Self-management self-efficacy in people living with and beyond cancer (PLWABC) post-treatment: A rural-urban comparison in the East Midlands of England.


Session type:

David Nelson1,Ros Kane1,Ian McGonagle1,Paul Turner1,Christine Jackson1,Gianina Postavaru2
1University of Lincoln,2Bishop Grosseteste University



The needs and challenges of PLWABC in rural areas are well documented, however, there is a lack of research examining whether rural-urban residence has a significant bearing on self-efficacy (belief to execute behaviour) to self-manage the consequences of cancer following treatment. The aim of this study was to identify and compare self-management self-efficacy in a sample of PLWABC who were post-treatment from rural and urban areas in the East Midlands of England.

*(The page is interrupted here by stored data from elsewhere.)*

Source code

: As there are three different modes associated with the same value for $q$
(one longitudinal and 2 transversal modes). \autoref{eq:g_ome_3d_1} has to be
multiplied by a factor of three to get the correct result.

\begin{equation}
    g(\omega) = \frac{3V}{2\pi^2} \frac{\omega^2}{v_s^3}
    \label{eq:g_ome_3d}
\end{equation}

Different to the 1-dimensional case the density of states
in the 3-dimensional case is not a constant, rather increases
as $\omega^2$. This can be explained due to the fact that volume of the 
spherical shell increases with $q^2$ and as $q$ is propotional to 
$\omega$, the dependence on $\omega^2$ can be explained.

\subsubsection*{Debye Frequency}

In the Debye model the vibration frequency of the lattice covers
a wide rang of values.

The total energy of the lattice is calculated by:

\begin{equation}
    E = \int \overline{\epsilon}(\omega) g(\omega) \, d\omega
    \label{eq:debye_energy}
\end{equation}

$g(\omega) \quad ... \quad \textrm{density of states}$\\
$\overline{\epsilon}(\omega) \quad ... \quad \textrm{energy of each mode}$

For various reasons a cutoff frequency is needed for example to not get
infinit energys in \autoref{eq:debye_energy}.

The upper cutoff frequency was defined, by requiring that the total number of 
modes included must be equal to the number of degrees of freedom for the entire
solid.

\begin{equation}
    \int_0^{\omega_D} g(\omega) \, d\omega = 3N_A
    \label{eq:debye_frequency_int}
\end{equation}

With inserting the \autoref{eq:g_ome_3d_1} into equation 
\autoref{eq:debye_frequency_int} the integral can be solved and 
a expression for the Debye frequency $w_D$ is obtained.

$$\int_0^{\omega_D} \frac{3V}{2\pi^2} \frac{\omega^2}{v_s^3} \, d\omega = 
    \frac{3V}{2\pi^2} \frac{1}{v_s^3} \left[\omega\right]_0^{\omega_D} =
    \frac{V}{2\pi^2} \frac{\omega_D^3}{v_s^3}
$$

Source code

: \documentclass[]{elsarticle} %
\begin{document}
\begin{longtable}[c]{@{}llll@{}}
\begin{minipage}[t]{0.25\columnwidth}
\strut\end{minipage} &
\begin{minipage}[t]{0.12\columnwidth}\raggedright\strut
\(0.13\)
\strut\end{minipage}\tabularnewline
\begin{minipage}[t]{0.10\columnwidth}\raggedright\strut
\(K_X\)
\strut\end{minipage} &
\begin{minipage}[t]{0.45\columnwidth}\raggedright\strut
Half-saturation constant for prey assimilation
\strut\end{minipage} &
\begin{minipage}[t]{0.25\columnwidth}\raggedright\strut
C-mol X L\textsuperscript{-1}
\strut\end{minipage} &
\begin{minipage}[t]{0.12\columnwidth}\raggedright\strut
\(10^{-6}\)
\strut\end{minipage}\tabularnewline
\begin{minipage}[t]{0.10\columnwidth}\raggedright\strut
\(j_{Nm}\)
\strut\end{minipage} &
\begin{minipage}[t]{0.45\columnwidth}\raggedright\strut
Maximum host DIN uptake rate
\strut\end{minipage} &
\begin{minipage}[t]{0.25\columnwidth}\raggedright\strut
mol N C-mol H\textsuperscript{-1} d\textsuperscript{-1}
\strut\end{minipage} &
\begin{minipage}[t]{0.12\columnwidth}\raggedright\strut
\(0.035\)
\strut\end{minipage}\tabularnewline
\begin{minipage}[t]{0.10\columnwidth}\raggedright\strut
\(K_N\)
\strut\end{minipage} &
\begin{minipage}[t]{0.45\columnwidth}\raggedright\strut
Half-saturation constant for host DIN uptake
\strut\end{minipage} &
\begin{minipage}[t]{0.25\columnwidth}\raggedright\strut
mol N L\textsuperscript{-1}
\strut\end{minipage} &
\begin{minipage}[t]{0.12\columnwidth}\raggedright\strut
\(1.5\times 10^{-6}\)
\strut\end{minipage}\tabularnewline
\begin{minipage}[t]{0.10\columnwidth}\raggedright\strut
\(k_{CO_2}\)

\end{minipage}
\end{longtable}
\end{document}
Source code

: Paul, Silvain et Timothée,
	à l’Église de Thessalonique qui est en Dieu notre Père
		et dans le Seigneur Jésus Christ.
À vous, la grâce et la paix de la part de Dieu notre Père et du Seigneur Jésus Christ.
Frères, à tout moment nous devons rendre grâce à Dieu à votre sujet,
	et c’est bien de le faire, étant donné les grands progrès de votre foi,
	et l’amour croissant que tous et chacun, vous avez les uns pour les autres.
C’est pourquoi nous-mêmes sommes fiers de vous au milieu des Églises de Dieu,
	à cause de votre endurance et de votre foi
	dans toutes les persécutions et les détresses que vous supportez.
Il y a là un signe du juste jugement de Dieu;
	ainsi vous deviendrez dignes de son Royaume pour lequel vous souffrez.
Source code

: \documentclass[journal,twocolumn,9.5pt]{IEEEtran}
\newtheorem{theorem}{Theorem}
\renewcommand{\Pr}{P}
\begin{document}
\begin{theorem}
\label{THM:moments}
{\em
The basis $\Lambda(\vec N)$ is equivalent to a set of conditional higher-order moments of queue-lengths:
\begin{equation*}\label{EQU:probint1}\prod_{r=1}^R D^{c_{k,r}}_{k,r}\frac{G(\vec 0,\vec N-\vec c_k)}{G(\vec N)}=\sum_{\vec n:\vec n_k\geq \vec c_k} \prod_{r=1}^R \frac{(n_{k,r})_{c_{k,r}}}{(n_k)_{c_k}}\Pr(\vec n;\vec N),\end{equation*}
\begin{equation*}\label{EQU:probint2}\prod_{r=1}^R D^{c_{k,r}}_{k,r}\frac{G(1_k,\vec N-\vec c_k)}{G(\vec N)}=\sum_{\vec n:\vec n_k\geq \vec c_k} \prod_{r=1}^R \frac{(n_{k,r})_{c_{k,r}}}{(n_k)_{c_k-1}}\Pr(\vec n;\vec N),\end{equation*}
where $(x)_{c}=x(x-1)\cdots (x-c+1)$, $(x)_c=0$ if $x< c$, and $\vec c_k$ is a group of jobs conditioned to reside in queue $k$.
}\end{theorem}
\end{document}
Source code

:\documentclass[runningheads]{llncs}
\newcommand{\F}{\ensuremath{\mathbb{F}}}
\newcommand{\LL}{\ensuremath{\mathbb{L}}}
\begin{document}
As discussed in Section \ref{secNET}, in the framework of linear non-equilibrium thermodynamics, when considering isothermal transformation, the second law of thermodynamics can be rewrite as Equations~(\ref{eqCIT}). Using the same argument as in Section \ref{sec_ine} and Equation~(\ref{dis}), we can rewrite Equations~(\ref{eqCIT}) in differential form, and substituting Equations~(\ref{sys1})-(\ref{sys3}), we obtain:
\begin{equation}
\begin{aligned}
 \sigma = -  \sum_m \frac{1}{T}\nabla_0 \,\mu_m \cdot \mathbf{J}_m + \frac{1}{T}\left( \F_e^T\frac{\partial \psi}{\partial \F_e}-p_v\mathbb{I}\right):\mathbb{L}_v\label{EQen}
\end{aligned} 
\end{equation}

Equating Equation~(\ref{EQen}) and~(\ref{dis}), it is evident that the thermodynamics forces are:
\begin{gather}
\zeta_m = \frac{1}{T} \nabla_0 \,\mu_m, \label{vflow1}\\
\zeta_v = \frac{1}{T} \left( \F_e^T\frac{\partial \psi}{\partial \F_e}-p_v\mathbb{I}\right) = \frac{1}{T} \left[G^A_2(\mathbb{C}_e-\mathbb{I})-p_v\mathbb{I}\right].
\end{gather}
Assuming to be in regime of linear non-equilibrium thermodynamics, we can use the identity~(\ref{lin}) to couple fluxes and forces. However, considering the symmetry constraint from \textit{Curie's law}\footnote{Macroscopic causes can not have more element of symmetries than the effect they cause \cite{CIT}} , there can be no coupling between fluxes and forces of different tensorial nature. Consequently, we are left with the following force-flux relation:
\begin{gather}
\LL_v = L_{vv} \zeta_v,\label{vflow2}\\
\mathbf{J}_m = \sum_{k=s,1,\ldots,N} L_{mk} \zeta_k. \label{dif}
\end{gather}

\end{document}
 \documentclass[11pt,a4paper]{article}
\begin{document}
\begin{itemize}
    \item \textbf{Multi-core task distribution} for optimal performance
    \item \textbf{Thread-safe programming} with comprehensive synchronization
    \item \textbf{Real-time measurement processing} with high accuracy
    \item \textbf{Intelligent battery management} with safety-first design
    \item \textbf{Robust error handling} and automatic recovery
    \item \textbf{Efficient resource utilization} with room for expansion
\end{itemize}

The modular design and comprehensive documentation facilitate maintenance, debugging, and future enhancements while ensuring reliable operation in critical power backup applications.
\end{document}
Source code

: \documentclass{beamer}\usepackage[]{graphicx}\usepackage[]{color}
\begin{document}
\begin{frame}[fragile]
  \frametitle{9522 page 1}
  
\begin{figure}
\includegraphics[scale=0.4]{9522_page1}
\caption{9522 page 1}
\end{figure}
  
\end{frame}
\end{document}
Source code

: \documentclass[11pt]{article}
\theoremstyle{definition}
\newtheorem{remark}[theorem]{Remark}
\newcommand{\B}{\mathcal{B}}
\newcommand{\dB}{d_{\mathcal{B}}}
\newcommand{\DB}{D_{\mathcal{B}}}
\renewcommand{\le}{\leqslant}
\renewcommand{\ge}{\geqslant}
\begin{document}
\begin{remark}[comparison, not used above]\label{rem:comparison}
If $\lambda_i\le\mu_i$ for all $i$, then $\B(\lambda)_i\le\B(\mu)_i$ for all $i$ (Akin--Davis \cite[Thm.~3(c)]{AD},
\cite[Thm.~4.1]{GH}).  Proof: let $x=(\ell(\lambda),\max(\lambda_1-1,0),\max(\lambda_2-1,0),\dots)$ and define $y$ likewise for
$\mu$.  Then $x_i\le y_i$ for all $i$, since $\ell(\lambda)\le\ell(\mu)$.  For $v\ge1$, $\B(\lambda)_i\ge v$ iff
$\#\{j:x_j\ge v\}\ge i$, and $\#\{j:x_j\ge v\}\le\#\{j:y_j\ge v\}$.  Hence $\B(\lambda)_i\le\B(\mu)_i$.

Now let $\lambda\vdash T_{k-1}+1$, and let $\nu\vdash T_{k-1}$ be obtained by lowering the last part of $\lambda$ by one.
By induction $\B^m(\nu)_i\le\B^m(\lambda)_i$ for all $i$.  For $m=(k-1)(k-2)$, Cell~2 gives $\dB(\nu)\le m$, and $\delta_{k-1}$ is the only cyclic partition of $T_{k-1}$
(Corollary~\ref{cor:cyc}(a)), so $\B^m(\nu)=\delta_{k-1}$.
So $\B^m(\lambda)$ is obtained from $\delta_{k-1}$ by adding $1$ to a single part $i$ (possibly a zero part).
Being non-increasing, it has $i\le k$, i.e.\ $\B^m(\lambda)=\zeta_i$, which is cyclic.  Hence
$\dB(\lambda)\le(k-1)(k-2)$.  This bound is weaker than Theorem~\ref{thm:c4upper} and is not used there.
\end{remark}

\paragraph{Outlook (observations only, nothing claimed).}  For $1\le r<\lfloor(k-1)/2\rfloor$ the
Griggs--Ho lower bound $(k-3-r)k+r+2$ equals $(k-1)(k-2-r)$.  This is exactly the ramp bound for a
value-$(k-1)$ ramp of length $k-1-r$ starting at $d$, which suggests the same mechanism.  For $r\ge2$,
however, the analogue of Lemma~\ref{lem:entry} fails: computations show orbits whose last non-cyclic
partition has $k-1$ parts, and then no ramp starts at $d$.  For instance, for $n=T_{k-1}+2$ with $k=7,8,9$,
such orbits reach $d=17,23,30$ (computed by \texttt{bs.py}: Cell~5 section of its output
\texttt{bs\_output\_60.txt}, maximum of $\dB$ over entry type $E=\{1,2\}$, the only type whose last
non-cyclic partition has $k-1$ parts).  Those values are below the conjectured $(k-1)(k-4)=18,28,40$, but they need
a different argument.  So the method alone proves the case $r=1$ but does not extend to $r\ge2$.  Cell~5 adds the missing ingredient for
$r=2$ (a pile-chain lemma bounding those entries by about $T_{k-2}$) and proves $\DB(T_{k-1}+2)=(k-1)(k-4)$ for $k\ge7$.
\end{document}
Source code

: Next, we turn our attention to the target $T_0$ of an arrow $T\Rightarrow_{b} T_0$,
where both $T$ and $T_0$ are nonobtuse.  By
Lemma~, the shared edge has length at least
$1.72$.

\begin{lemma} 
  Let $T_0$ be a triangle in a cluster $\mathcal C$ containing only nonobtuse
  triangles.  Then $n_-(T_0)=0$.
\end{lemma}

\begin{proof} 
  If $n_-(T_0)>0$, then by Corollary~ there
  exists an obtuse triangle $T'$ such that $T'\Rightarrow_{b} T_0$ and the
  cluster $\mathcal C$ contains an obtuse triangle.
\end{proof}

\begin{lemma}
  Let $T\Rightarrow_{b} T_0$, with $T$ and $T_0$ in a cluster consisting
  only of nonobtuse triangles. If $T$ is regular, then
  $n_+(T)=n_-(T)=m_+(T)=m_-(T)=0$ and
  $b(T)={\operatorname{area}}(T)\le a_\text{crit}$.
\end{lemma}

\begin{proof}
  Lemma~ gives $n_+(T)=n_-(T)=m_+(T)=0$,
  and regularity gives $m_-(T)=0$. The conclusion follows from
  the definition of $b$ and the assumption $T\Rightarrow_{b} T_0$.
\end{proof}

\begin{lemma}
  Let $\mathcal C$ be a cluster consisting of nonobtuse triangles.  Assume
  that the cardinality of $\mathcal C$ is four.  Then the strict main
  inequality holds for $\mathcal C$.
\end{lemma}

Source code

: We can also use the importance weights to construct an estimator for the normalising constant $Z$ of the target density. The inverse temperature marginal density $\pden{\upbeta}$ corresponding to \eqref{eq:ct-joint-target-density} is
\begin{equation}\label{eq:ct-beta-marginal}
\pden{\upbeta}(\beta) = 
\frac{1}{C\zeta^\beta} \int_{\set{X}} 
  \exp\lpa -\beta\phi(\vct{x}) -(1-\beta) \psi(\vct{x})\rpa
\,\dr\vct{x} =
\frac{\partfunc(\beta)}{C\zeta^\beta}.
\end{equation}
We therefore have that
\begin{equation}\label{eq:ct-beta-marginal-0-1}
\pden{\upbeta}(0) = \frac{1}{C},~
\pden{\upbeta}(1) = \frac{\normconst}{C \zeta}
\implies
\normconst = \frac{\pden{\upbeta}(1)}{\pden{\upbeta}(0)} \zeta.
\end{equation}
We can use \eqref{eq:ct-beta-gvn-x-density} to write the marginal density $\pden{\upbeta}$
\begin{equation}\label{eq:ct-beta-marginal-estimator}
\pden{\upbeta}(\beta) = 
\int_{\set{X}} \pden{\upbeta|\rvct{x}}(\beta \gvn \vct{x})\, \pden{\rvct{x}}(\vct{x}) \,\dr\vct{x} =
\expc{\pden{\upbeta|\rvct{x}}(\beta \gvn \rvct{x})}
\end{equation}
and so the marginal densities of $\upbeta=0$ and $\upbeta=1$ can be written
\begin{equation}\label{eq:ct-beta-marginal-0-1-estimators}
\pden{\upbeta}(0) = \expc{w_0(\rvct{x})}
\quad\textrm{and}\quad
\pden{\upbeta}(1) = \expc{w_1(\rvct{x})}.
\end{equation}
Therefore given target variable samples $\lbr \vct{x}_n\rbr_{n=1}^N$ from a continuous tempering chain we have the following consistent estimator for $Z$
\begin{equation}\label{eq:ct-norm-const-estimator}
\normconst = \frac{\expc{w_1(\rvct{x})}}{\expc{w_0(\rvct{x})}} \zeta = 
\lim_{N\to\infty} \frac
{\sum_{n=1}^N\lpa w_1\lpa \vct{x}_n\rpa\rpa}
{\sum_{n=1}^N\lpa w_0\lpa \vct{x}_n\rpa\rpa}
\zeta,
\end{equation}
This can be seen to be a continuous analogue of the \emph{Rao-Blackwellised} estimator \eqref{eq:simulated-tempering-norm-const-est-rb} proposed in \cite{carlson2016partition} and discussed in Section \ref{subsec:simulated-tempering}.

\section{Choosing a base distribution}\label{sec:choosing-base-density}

The study used a cross-sectional self-completion postal questionnaire that collected data on demographics, rural-urban residence, and self-management self-efficacy. Participants rated their confidence to perform 11 self-management behaviours (1=not at all confident to 10=totally confident). Mean scores were calculated and a higher score was indicative of high self-efficacy. Independent samples t Tests compared mean scores between rural and urban participants.


227 participants completed and returned a questionnaire. The mean age was 66.86±11.22 (range 26-90). The most common cancer sites were breast (32%), urological (23%) and upper and lower GI (18%). 52% of participants were female, 48% male, 45% resided in rural areas and 53% in urban areas. Overall, the mean self-efficacy score was 7.44±1.91 (range 1.73-10.0). Rural participants (7.86±1.70) reported significantly (p<.01) higher cancer-related self-efficacy compared to those in urban areas (7.09±1.96). In terms of confidence to perform specific self-management tasks, rural participants had significantly higher self-efficacy than urban respondents with regards to managing fatigue (p<.05), physical discomfort (p<.01), emotional distress (p<.001), other symptoms or health problems (p<.05), and problems caused by cancer and its treatment (p<.05).


Whilst the active treatment phase can present significant challenges for PLWABC in rural areas the findings suggest that the rural environment has the potential to increase self-management self-efficacy in the transition to survivorship.